Are you ever going through life when suddenly inspiration wells up from what seems to be out of nowhere? At first it's like a little spark deep inside, but then it grows into something big and bright. Eventually it pushes its way outside and into the world.
Usually when I feel that spark, I don't know what is coming. I feel excited and nervous about the possibilities of what is to come. Many times that spark turns into writing. Sometimes it turns into a craft or project. And other times it becomes something much more abstract. The exciting part is, whatever is to come will be an extension of me. It will be creative. It will be beautiful, at least to me. The part that makes me nervous is the process of growing that spark into a bright light. Will it turn out? What will I do with it? Will I want to share this part of myself with others? Who will I share it with? Will it accurately represent me? I'm really not sure why it makes me nervous though. These little sparks never end somewhere bad. They are always so rewarding when nurtured to fruition.

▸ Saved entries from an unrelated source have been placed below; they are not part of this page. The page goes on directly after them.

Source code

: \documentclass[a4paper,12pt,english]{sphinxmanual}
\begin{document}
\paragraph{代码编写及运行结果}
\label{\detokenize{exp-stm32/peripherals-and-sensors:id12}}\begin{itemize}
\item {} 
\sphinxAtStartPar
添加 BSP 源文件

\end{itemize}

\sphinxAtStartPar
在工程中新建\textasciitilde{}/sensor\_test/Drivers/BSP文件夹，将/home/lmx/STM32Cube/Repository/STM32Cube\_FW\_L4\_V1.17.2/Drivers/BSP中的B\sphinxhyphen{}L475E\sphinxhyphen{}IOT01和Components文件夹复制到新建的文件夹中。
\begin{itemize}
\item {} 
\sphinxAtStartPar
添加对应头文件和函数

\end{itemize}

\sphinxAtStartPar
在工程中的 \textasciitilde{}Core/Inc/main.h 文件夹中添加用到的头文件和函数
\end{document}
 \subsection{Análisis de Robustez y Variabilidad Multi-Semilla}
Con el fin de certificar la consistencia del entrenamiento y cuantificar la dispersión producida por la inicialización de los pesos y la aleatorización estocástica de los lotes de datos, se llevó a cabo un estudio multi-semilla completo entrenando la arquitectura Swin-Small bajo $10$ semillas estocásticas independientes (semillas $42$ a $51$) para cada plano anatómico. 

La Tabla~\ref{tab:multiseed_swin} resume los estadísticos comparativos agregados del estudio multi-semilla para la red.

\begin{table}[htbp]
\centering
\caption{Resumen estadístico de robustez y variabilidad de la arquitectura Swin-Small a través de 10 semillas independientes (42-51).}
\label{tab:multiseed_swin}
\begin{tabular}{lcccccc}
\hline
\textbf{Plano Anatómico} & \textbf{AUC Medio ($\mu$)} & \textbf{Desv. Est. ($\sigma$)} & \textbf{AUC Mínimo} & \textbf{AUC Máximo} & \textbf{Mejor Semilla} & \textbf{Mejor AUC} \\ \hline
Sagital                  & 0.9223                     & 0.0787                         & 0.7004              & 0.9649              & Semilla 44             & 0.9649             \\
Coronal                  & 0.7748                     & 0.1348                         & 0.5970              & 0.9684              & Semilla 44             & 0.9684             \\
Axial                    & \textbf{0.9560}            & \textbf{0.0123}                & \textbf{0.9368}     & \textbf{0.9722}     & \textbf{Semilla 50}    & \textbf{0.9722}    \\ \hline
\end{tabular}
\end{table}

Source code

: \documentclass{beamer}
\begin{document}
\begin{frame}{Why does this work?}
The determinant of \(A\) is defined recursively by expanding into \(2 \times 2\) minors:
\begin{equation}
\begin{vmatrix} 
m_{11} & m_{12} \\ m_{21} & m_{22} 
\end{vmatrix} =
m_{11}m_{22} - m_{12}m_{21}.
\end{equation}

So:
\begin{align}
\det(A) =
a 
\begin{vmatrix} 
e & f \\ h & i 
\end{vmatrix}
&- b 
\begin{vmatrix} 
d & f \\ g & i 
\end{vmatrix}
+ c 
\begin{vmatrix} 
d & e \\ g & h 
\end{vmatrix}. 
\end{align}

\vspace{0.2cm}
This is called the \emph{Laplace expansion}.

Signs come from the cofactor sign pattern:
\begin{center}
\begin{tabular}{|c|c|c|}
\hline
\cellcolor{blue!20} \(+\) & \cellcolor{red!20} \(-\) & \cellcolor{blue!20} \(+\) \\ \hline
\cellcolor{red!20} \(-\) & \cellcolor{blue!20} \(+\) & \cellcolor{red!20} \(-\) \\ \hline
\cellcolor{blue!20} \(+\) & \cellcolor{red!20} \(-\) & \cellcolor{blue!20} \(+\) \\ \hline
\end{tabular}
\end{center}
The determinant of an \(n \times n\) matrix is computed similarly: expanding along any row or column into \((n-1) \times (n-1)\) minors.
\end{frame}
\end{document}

This evening I felt a spark. I wasn't sure what to do with it. I felt inspired by the idea of inspiration and creativity. I got to thinking about how beautiful it is that God created us to be creative beings. How creative must God be to have thought up you and me? Every person that ever has been, created unique. No two identical. Each a separate masterpiece. Each with their own creativity.
OMG! This is exactly how I feel at times but never was able to put into words. recently I have been struggling with finding a purpose or greater meaning for my artwork and creative endeavors. I felt like I should create something because I hadn't in long while, but I just didn't have the inspiration. I started to think about art in the abstract. if you really thing about it it`s kind of unusual. Painting is just arranging color and lines and strokes onto a canvas. Drawing is just lines and shading. When I thought of it this way it seemed pointless to create but I was omitting the aspect of self fulfillment. Thank you so much for sharing your thoughts on this post.